Neefer Sews, Crochets, Crafts, Swims, and Blathers about Kids

Acorns to Oaktrees

June 7th, 2007 at 8:38 am

Separating myself from my husband

I got really good feedback in group last Tuesday. We went over foodlogs, and I had issues on Monday.

5:30 am
The usual oatmeal

9:30 am
2 string cheese
1 apple

1 pm
veggies
PB&J on whole wheat bread

4 pm
apple & yogurt

And now the problem.

I get home from work with the kids around 6 pm. DH is supposed to be making dinner, so that we can eat at 6:30. He is cleaning the yard. The yard looks fabulous, but I have an eating disorder. I help him with the yard. Then he fusses over something else and decides to take a shower. I start the steamed veggies. The kids start to pummel each other, and I figure it’s because they are hungry. While DH puts steaks on the grill and runs out for an errand, I make corn on the cob from frozen leftovers for the kids. The corn and veggies are ready before DH gets back, so we sit down to eat them. I just eat the veggies: broc & carrots. Did I mention that I am ravenous? I eat 4 cups of veggies, but I’m still hungry.

DH gets home with onion rings and french fries. 2 orders of onion rings. I get one order. The steaks aren’t ready. My plan had been to eat veggies and steak. Best laid plans, what?

I start in on the onion rings. I eat too much. I beat myself up in my head because I ate the onion rings.

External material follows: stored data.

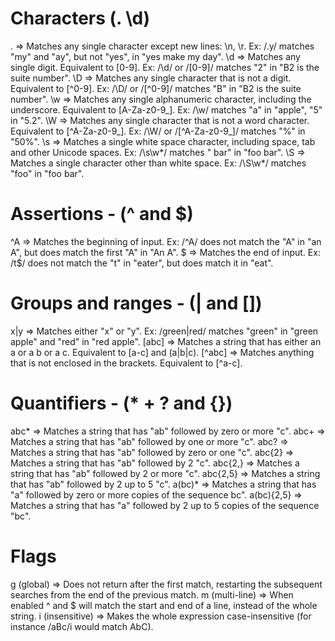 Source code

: # Characters (. \d)
.  => Matches any single character except new lines: \n, \r. Ex: /.y/ matches "my" and "ay", but not "yes", in "yes make my day".
\d => Matches any single digit. Equivalent to [0-9]. Ex: /\d/ or /[0-9]/ matches "2" in "B2 is the suite number".
\D => Matches any single character that is not a digit. Equivalent to [^0-9]. Ex: /\D/ or /[^0-9]/ matches "B" in "B2 is the suite number".
\w => Matches any single alphanumeric character, including the underscore. Equivalent to [A-Za-z0-9_]. Ex: /\w/ matches "a" in "apple", "5" in "5.2".
\W => Matches any single character that is not a word character. Equivalent to [^A-Za-z0-9_]. Ex: /\W/ or /[^A-Za-z0-9_]/ matches "%" in "50%".
\s => Matches a single white space character, including space, tab and other Unicode spaces. Ex: /\s\w*/ matches " bar" in "foo bar".
\S => Matches a single character other than white space. Ex: /\S\w*/ matches "foo" in "foo bar".

# Assertions - (^ and $)
^A  => Matches the beginning of input. Ex: /^A/ does not match the "A" in "an A", but does match the first "A" in "An A".
$  => Matches the end of input. Ex: /t$/ does not match the "t" in "eater", but does match it in "eat".

# Groups and ranges - (| and [])
x|y    => Matches either "x" or "y". Ex: /green|red/ matches "green" in "green apple" and "red" in "red apple".
[abc]  => Matches a string that has either an a or a b or a c. Equivalent to [a-c] and (a|b|c).
[^abc] => Matches anything that is not enclosed in the brackets. Equivalent to [^a-c].


# Quantifiers - (* + ? and {})
abc*       => Matches a string that has "ab" followed by zero or more "c".
abc+       => Matches a string that has "ab" followed by one or more "c".
abc?       => Matches a string that has "ab" followed by zero or one "c".
abc{2}     => Matches a string that has "ab" followed by 2 "c".
abc{2,}    => Matches a string that has "ab" followed by 2 or more "c".
abc{2,5}   => Matches a string that has "ab" followed by 2 up to 5 "c".
a(bc)*     => Matches a string that has "a" followed by zero or more copies of the sequence bc".
a(bc){2,5} => Matches a string that has "a" followed by 2 up to 5 copies of the sequence "bc".

# Flags
g (global)      => Does not return after the first match, restarting the subsequent searches from the end of the previous match.
m (multi-line)  => When enabled ^ and $ will match the start and end of a line, instead of the whole string.
i (insensitive) => Makes the whole expression case-insensitive (for instance /aBc/i would match AbC). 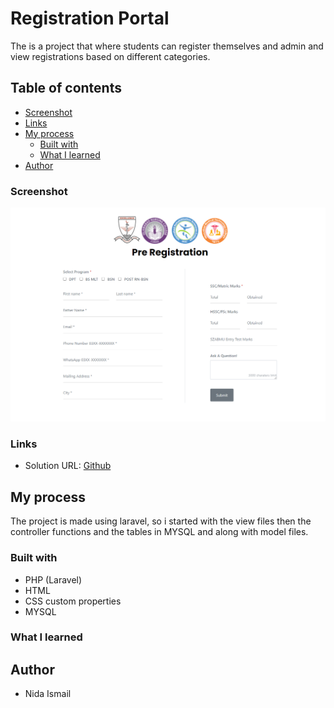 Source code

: # Registration Portal 

The is a project that where students can register themselves and admin and view registrations based on different categories. 

## Table of contents

- [Screenshot](#screenshot)
- [Links](#links)
- [My process](#my-process)
  - [Built with](#built-with)
  - [What I learned](#what-i-learned)
- [Author](#author)

### Screenshot

![](./portal.png)

### Links

- Solution URL: [Github](https://github.com/nidaismail/RegistrationPortal)

## My process

The project is made using laravel, so i started with the view files then the controller functions and the tables in MYSQL and along with model files.

### Built with

- PHP (Laravel)
- HTML
- CSS custom properties
- MYSQL

### What I learned


## Author

- Nida Ismail
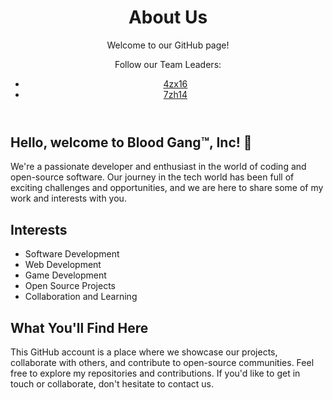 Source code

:  <header>
        <h1>About Us</h1>
        <p>Welcome to our GitHub page!</p>
  <p>
   Follow our Team Leaders:
          <ul>
         <li><a href = "https://4zx16.github.io/4zx16/" target="_blank">4zx16</a></li>
           <li><a href = "https://linkr.it/7zh14" target="_blank">7zh14</a></li>
        </ul>
  </p>
    </header>
    <div class="container">
        <h2>Hello, welcome to Blood Gang™️, Inc! 💖</h2>
        <p>
            We're a passionate developer and enthusiast in the world of coding and open-source software. Our journey in the tech world has been full of exciting challenges and opportunities, and we are here to share some of my work and interests with you.
        </p>
        <h2>Interests</h2>
        <ul>
            <li>Software Development</li>
            <li>Web Development</li>
            <li>Game Development</li>
            <li>Open Source Projects</li>
            <li>Collaboration and Learning</li>
        </ul>
        <h2>What You'll Find Here</h2>
        <p>
            This GitHub account is a place where we showcase our projects, collaborate with others, and contribute to open-source communities. Feel free to explore my repositories and contributions. If you'd like to get in touch or collaborate, don't hesitate to contact us.
        </p>
    </div>
</body>
</html>
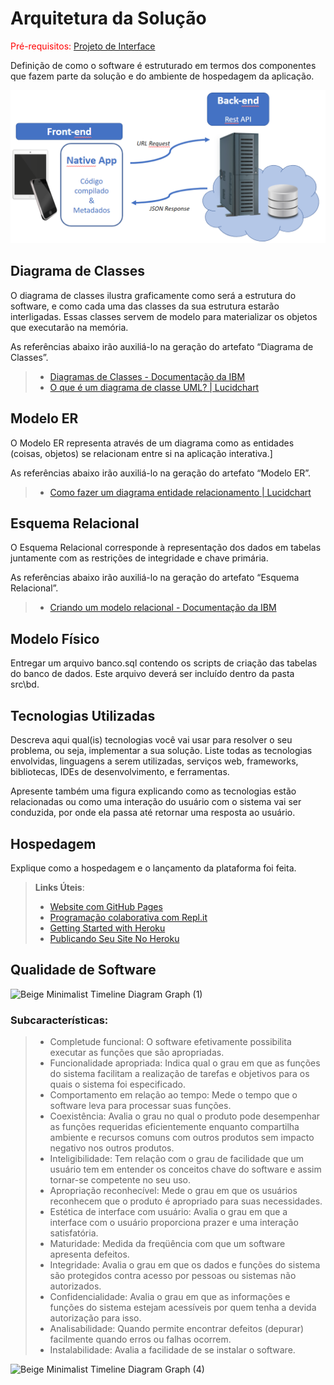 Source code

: # Arquitetura da Solução

<span style="color:red">Pré-requisitos: <a href="3-Projeto de Interface.md"> Projeto de Interface</a></span>

Definição de como o software é estruturado em termos dos componentes que fazem parte da solução e do ambiente de hospedagem da aplicação.

![Arquitetura da Solução](img/02-mob-arch.png)

## Diagrama de Classes

O diagrama de classes ilustra graficamente como será a estrutura do software, e como cada uma das classes da sua estrutura estarão interligadas. Essas classes servem de modelo para materializar os objetos que executarão na memória.

As referências abaixo irão auxiliá-lo na geração do artefato “Diagrama de Classes”.

> - [Diagramas de Classes - Documentação da IBM](https://www.ibm.com/docs/pt-br/rational-soft-arch/9.6.1?topic=diagrams-class)
> - [O que é um diagrama de classe UML? | Lucidchart](https://www.lucidchart.com/pages/pt/o-que-e-diagrama-de-classe-uml)

## Modelo ER

O Modelo ER representa através de um diagrama como as entidades (coisas, objetos) se relacionam entre si na aplicação interativa.]

As referências abaixo irão auxiliá-lo na geração do artefato “Modelo ER”.

> - [Como fazer um diagrama entidade relacionamento | Lucidchart](https://www.lucidchart.com/pages/pt/como-fazer-um-diagrama-entidade-relacionamento)

## Esquema Relacional

O Esquema Relacional corresponde à representação dos dados em tabelas juntamente com as restrições de integridade e chave primária.
 
As referências abaixo irão auxiliá-lo na geração do artefato “Esquema Relacional”.

> - [Criando um modelo relacional - Documentação da IBM](https://www.ibm.com/docs/pt-br/cognos-analytics/10.2.2?topic=designer-creating-relational-model)

## Modelo Físico

Entregar um arquivo banco.sql contendo os scripts de criação das tabelas do banco de dados. Este arquivo deverá ser incluído dentro da pasta src\bd.

## Tecnologias Utilizadas

Descreva aqui qual(is) tecnologias você vai usar para resolver o seu problema, ou seja, implementar a sua solução. Liste todas as tecnologias envolvidas, linguagens a serem utilizadas, serviços web, frameworks, bibliotecas, IDEs de desenvolvimento, e ferramentas.

Apresente também uma figura explicando como as tecnologias estão relacionadas ou como uma interação do usuário com o sistema vai ser conduzida, por onde ela passa até retornar uma resposta ao usuário.

## Hospedagem

Explique como a hospedagem e o lançamento da plataforma foi feita.

> **Links Úteis**:
>
> - [Website com GitHub Pages](https://pages.github.com/)
> - [Programação colaborativa com Repl.it](https://repl.it/)
> - [Getting Started with Heroku](https://devcenter.heroku.com/start)
> - [Publicando Seu Site No Heroku](http://pythonclub.com.br/publicando-seu-hello-world-no-heroku.html)

## Qualidade de Software

![Beige Minimalist Timeline Diagram Graph (1)](https://user-images.githubusercontent.com/100734910/224740162-b1e98ace-0fb5-46f1-af7a-52edf3474eea.png)


### Subcaracterísticas:
> - Completude funcional: O software efetivamente possibilita executar as funções que são apropriadas.<br>
> - Funcionalidade apropriada: Indica qual o grau em que as funções do sistema facilitam a realização de tarefas e objetivos para os quais o sistema foi especificado.<br>
> - Comportamento em relação ao tempo: Mede o tempo que o software leva para processar suas funções.<br>
> - Coexistência: Avalia o grau no qual o produto pode desempenhar as funções requeridas eficientemente enquanto compartilha ambiente e recursos comuns com outros produtos sem impacto negativo nos outros produtos. <br>
> - Inteligibilidade: Tem relação com o grau de facilidade que um usuário tem em entender os conceitos chave do software e assim tornar-se competente no seu uso.<br>
> - Apropriação reconhecível: Mede o grau em que os usuários reconhecem que o produto é apropriado para suas necessidades. <br>
> - Estética de interface com usuário: Avalia o grau em que a interface com o usuário proporciona prazer e uma interação satisfatória. <br>
> - Maturidade: Medida da freqüência com que um software apresenta defeitos. <br>
> - Integridade: Avalia o grau em que os dados e funções do sistema são protegidos contra acesso por pessoas ou sistemas não autorizados. <br>
> - Confidencialidade: Avalia o grau em que as informações e funções do sistema estejam acessíveis por quem tenha a devida autorização para isso. <br>
> - Analisabilidade: Quando permite encontrar defeitos (depurar) facilmente quando erros ou falhas ocorrem.
> - Instalabilidade: Avalia a facilidade de se instalar o software.


![Beige Minimalist Timeline Diagram Graph (4)](https://user-images.githubusercontent.com/100734910/224809289-adff9b14-4099-4710-9f6b-37d01447f7be.png)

And, get this: my onion rings were not cooked enough, but I’m so hungry that I eat them anyway. Then I notice that DH’s onion rings are well done, crispy. (No, he didn’t do that on purpose. I’m sure he didn’t look in the boxes before he gave me one. That would have required way too much effort on his part.) So what do I do? I disgusted with myself for eating the onion rings (disordered thinking). I am so obsessed with food at this point that I have no idea what my kids were talking about during dinner. I think I’ve eaten my steak, but I don’t remember the order that I ate things. I mean, I know I ate a healthy portion of steak, not too much, not too little, but did I eat it before or after I take that crispy onion ring from DH’s box? I can’t remember. The thoughts are whirling in my head. How many calories; how many fat grams; I’m never going to lose weight; I’m killing my heart; I’m going to die from complications to diabetes; I really, really, really wanted that onion ring when I was hungry; I tried to do the virtuous thing and wait for DH, but I’m too weak; I gave in; I’m stupid; I’m a failure; etc etc etc.

Lovely, what?

So afterwards, I came up with a new plan. Next time this happens, I will have whole wheat toast with butter while the kids eat their corn. We always have wwbread and butter. I like it, too. But there would be consequences for me.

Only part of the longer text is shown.